# Steak sandwich



## Captain Morgan (May 12, 2008)

hadn't had one in years....grabbed a couple of
sirloins, jaccarded with no mercy, grilled along
with a couple slices of warm italian bread at the end.
Added baby spinach and tomato, with a wierd horseradish
mustard mayo thing I threw together, and ate 2 sandwiches.
Wanted arugula, but the spinach was dang good.


----------



## Pigs On The Wing BBQ (May 12, 2008)

Now thats a sandwich :!:    Nice Jim.


----------



## monty3777 (May 12, 2008)

Good stuff! Looks like a million bucks.


----------



## wittdog (May 12, 2008)

I'll take two please


----------



## Toby Keil (May 12, 2008)

Now that looks good.


----------



## Puff1 (May 12, 2008)

Damn Jim that looks fantastic!


----------



## Unity (May 12, 2008)

What's "jarrarded"?

At first, I thought "*Two* of those!!" but then I compared the bread size to the tomato and baby spinach. Not so big after all.

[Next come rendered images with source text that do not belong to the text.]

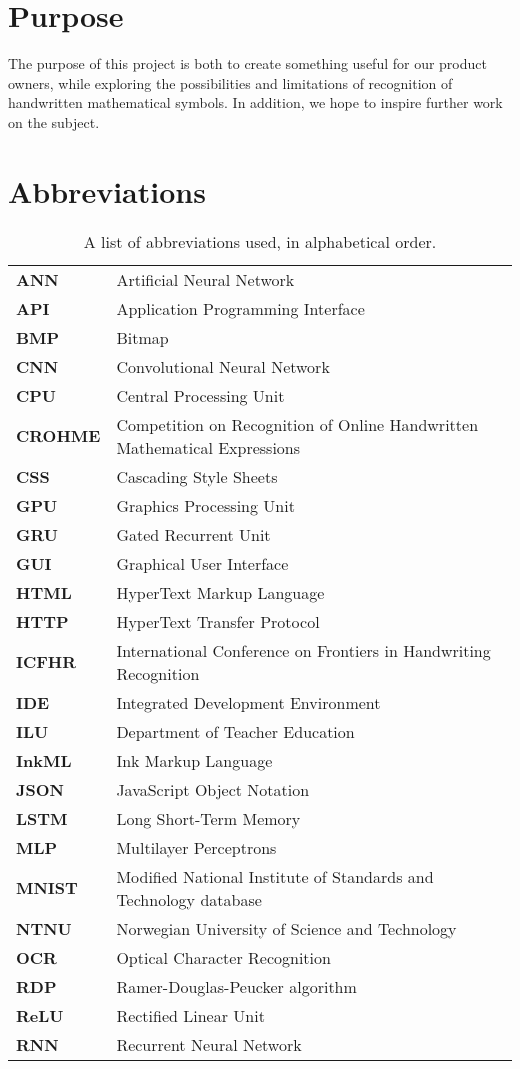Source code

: \section{Purpose}
The purpose of this project is both to create something useful for our product owners, while exploring the possibilities and limitations of recognition of handwritten mathematical symbols. In addition, we hope to inspire further work on the subject. 

\section{Abbreviations}
\begin{table}[H]
\begin{tabular}{ l l }
\textbf{ANN} & Artificial Neural Network \\
\textbf{API} & Application Programming Interface \\
\textbf{BMP} & Bitmap \\
\textbf{CNN} & Convolutional Neural Network \\
\textbf{CPU} & Central Processing Unit \\
\textbf{CROHME} & Competition on Recognition of Online Handwritten Mathematical Expressions\\
\textbf{CSS} & Cascading Style Sheets \\
\textbf{GPU} & Graphics Processing Unit \\
\textbf{GRU} & Gated Recurrent Unit \\
\textbf{GUI} & Graphical User Interface \\
\textbf{HTML} & HyperText Markup Language \\
\textbf{HTTP} & HyperText Transfer Protocol \\
\textbf{ICFHR} & International Conference on Frontiers in Handwriting Recognition \\
\textbf{IDE} & Integrated Development Environment \\
\textbf{ILU} & Department of Teacher Education \\
\textbf{InkML} & Ink Markup Language \\
\textbf{JSON} & JavaScript Object Notation \\
\textbf{LSTM} & Long Short-Term Memory \\
\textbf{MLP} & Multilayer Perceptrons \\
\textbf{MNIST} & Modified National Institute of Standards and Technology database \\
\textbf{NTNU} & Norwegian University of Science and Technology \\
\textbf{OCR} & Optical Character Recognition \\
\textbf{RDP} & Ramer-Douglas-Peucker algorithm \\
\textbf{ReLU} & Rectified Linear Unit \\
\textbf{RNN} & Recurrent Neural Network \\

\end{tabular}
\label{table:abbreviations}
\caption{A list of abbreviations used, in alphabetical order.}
\end{table}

I'll have two also, please.   

--John


----------



## Greg Rempe (May 12, 2008)

WOW...that looks great, Cappy!!


----------



## Rag1 (May 12, 2008)

Great sammy


----------



## Captain Morgan (May 12, 2008)

Unity said:
			
		

> What's "jarrarded"?
> 
> At first, I thought "*Two* of those!!" but then I compared the bread size to the tomato and baby spinach. Not so big after all. I'll have two also, please.
> 
> --John




sorry...jaccarded


----------



## Unity (May 12, 2008)

Oh. Thanks. I didn't know about Jaccard and jaccarding. Interesting. 

--John
(Yeah, I know, I don't get out much.  :roll: )


----------



## 007bond-jb (May 13, 2008)

Man Cap a fine looking sammy Damm fine, Fuddruckers used to sell ribeye sammys (closed now) Aint had one in years. Great idea Jim


----------



## LarryWolfe (May 13, 2008)

Jim that looks incredible!!!


----------



## Nick Prochilo (May 13, 2008)

Damn, I haven't eaten since Sunday night and I'm starving and you post a picture like that?


----------



## Captain Morgan (May 13, 2008)

I'd say a meal is definately in order.


----------



## Smokey_Joe (May 13, 2008)

*A+ Sammy for sure  

Sure wish I had that to sit down to at lunch today  *


----------



## Puff1 (May 13, 2008)

Nick Prochilo said:
			
		

> Damn, I haven't eaten since Sunday night and I'm starving and you post a picture like that?



Sunday!   
You sick?


----------



## Nick Prochilo (May 13, 2008)

Puff said:
			
		

> Nick Prochilo said:
> 
> 
> 
> ...



No, just had a test done. I just finished a leftover lambchop from Sunday!


----------



## john a (May 15, 2008)

Fine looking chow Cappy, yes sir.


----------



## Cliff H. (May 15, 2008)

Maybe I will have a sandwich for lunch today. :?:


----------



## surfinsapo (May 16, 2008)

Are you related to JB by any chance?


----------